■ Exercise details
Copy out each line of the data holding "provider".

■ Input data
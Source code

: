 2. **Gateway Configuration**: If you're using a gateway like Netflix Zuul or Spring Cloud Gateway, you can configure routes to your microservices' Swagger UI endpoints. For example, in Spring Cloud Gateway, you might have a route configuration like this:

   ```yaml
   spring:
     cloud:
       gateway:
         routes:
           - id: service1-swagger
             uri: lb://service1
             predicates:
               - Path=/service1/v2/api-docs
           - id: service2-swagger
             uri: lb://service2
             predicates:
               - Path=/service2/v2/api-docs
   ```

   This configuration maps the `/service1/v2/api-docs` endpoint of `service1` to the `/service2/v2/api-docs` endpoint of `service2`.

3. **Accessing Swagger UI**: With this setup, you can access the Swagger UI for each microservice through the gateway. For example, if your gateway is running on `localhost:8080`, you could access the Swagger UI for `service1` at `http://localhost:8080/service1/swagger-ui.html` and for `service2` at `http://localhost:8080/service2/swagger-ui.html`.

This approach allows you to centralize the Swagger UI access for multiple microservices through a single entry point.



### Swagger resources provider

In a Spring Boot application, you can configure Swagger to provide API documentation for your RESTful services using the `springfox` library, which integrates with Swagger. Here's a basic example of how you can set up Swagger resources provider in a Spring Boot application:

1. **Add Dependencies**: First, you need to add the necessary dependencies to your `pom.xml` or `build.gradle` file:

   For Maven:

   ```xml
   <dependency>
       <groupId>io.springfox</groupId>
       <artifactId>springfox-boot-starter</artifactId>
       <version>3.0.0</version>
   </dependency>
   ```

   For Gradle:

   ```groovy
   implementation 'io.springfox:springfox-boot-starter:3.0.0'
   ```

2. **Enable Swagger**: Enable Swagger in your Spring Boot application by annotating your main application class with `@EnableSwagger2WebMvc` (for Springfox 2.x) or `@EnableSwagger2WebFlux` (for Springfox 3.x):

■ Solved problem
### Swagger resources provider
In a Spring Boot application, you can configure Swagger to provide API documentation for your RESTful services using the `springfox` library, which integrates with Swagger. Here's a basic example of how you can set up Swagger resources provider in a Spring Boot application:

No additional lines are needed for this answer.